Friday, November 11, 2011

Korean Tempest a Success

Co-sponsored by the Columbian College of Arts and Sciences, Medieval and Early Modern Studies Institute, the Korean Embassy, and other units at GW, and co-organized by new GW English professor Alexa Huang and colleagues in History, EALL, and Anthropology the Korean Tempest event was a huge success this weekend, with over 100 people from the community and GW in the audience. The renowned Korean director and playwright of over 60 original plays Mr. OH Tae-suk visited GW and spoke at the colloquium on Saturday, November 5, to shed light on his methods of artistic creation and his vision for The Tempest. The filmed version of the performance in Edinburgh was screened in the Elliott School of International Affairs on Friday, November 4. Oh's Tempest won the prestigious Herald Angel Award at the Edinburgh International Festival this year (August 2011).


Oh's Tempest (Mokwha Repertory Company) opened with a bang with a storm scene that transported Shakespeare's The Tempest to 5th century Korea. Prospero's book of magic transformed into a multi-colored magical fan which he handed over to the audience at the end of the play. Caliban became a two-headed monster (played by two talented actors in one robe) who is sawn apart. Oh adopts a remarkably light, fun approach to a play that has routinely been politicized in postcolonial discourses and to the volatile political situation in the two Koreas today.

Video highlights are now available online with English subtitles:



The editor of Shakespeare Quarterly and Folger Shakespeare Library research division director Dr.
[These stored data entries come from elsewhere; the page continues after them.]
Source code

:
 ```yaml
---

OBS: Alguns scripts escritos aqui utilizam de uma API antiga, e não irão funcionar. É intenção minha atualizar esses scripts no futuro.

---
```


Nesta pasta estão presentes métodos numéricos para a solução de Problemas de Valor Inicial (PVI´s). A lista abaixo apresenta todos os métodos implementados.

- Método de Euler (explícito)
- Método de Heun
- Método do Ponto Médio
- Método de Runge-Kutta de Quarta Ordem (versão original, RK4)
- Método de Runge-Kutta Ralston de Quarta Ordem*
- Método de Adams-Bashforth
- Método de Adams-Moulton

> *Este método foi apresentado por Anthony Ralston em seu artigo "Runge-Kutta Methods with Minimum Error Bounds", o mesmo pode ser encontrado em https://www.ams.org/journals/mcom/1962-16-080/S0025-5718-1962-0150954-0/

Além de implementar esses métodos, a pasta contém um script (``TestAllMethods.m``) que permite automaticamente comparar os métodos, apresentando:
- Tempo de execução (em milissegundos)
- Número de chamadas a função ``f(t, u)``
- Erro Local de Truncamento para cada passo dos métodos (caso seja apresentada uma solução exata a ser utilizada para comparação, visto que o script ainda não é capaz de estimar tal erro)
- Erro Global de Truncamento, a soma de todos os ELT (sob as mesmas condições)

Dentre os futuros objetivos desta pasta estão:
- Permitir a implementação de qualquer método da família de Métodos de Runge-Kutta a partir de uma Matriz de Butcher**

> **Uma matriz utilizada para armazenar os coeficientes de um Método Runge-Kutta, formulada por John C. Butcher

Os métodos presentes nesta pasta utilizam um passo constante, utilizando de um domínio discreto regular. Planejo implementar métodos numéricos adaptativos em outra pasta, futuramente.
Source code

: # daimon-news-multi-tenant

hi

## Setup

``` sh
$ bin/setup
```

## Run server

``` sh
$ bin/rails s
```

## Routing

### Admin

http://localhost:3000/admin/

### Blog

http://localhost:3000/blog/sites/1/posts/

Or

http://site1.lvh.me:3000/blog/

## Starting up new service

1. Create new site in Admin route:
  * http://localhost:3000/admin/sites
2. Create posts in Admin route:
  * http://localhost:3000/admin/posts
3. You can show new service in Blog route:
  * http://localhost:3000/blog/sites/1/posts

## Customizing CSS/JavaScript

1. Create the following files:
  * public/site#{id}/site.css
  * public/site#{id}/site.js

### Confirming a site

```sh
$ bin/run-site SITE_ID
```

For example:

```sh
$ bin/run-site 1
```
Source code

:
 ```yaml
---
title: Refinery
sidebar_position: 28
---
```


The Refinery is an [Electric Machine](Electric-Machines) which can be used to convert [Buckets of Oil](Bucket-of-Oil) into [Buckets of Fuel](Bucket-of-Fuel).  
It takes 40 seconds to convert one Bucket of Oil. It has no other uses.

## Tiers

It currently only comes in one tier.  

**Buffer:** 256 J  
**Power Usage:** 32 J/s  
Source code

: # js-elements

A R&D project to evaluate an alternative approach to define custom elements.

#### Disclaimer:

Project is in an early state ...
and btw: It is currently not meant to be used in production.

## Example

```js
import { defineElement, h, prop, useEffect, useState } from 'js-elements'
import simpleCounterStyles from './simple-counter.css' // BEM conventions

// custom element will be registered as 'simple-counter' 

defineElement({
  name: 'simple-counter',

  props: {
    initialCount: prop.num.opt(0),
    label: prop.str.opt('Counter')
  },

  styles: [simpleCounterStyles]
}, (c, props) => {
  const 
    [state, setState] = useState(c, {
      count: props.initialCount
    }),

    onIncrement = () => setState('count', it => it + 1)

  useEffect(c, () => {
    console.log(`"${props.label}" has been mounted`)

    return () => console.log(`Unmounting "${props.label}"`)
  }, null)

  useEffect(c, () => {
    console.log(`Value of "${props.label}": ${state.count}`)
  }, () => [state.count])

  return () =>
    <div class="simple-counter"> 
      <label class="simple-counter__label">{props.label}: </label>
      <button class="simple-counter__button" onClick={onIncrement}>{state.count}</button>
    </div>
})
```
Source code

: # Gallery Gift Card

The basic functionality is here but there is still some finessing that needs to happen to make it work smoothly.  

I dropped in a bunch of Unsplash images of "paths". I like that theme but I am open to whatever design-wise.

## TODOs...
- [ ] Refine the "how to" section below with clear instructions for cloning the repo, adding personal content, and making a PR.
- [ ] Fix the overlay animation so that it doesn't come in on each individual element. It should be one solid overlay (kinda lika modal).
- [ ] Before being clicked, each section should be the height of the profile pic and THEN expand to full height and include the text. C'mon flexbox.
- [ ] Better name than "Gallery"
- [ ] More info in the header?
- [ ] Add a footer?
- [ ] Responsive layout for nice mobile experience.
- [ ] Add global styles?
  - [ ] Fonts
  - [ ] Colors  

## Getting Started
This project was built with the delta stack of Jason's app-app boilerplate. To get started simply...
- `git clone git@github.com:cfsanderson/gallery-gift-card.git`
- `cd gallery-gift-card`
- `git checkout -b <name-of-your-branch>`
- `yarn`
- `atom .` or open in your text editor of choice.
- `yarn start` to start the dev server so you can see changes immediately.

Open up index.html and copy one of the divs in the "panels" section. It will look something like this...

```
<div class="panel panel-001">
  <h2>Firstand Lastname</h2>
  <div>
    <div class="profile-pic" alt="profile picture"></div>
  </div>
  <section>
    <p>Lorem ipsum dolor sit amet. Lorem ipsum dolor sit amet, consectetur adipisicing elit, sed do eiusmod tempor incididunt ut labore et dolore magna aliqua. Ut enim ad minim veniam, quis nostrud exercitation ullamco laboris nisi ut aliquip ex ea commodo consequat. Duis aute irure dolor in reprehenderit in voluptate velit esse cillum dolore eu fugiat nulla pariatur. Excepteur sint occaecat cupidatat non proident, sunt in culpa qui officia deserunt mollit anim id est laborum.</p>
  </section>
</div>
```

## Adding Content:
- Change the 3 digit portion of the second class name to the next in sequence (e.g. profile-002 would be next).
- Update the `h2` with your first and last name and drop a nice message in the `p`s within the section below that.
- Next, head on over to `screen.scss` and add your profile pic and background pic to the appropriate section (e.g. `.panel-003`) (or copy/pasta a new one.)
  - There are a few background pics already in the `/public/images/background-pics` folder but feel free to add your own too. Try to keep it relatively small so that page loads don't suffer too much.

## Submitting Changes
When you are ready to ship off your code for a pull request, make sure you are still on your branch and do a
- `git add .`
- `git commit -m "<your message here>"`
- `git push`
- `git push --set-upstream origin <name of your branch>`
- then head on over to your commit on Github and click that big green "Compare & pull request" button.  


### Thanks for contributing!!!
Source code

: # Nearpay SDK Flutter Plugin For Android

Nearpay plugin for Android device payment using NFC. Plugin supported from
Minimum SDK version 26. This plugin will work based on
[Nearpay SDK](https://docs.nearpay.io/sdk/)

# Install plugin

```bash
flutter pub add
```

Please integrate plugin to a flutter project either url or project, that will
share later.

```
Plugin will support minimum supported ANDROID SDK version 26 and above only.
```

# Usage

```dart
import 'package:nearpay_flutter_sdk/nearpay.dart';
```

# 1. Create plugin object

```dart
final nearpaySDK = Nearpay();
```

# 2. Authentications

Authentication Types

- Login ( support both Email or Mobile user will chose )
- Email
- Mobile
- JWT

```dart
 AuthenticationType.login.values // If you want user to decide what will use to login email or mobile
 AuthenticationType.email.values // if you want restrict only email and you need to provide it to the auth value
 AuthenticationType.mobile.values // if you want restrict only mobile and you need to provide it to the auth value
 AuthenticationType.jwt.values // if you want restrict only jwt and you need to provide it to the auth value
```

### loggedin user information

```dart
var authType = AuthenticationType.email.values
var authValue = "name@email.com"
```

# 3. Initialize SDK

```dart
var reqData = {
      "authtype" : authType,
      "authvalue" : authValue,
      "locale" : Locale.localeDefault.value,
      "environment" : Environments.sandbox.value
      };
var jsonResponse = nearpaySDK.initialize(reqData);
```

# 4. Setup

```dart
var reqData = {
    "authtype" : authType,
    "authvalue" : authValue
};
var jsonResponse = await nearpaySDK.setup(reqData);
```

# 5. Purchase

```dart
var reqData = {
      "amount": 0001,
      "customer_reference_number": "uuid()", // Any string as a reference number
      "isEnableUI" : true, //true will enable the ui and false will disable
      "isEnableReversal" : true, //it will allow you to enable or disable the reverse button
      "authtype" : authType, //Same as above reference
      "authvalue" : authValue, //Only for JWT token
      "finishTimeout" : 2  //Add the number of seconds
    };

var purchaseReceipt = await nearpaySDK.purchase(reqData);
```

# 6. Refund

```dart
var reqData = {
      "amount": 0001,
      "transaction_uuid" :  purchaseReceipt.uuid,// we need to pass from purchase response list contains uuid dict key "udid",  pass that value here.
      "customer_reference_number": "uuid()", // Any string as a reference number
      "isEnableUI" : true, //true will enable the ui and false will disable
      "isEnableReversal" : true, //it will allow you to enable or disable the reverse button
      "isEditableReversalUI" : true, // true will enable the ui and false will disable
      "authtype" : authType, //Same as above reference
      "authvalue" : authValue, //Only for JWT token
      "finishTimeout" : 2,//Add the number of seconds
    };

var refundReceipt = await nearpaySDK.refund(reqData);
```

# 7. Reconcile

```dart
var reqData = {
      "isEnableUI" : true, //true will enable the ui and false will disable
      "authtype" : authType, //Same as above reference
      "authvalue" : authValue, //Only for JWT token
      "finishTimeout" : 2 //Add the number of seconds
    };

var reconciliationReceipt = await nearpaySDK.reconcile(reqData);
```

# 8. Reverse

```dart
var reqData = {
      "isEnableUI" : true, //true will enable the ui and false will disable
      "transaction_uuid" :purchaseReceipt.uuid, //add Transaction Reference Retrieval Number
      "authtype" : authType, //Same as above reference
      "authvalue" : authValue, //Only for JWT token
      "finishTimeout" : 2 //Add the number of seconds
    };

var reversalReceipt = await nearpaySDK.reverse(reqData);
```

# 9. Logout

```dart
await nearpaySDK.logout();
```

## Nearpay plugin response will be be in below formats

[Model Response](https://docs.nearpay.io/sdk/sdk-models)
David Schalwkyk gave brilliant opening remarks, and GW English professor Alexa Huang introduced the film on Friday. She gave a talk on global Shakespeare on Saturday.

Students who attended the event were impressed by the deep baritone drums and turbulent music. They wrote: "The stage bursts forth with color and white robed dancers elegantly gesticulating with beautiful white pieces of cloth." The audience, they said, was treated to "a jarring visual portrait of the stormy opening scene." They were fond of the Caliban as two-headed monster (or Siamese twin) "consisting of a normal-sized man and his 'little brother,' a figure of diminutive stature. By giving Caliban two heads, Oh Tae-suk gives added depth to the character that can now converse with itself and have two separate personalities. In Shakespeare’s original play Caliban maintains several child-like features and has been molded by Prospero’s teachings as a child. Oh maintains the child-like aspects of Caliban within the smaller Siamese twin, often referred to as “Little Brother.”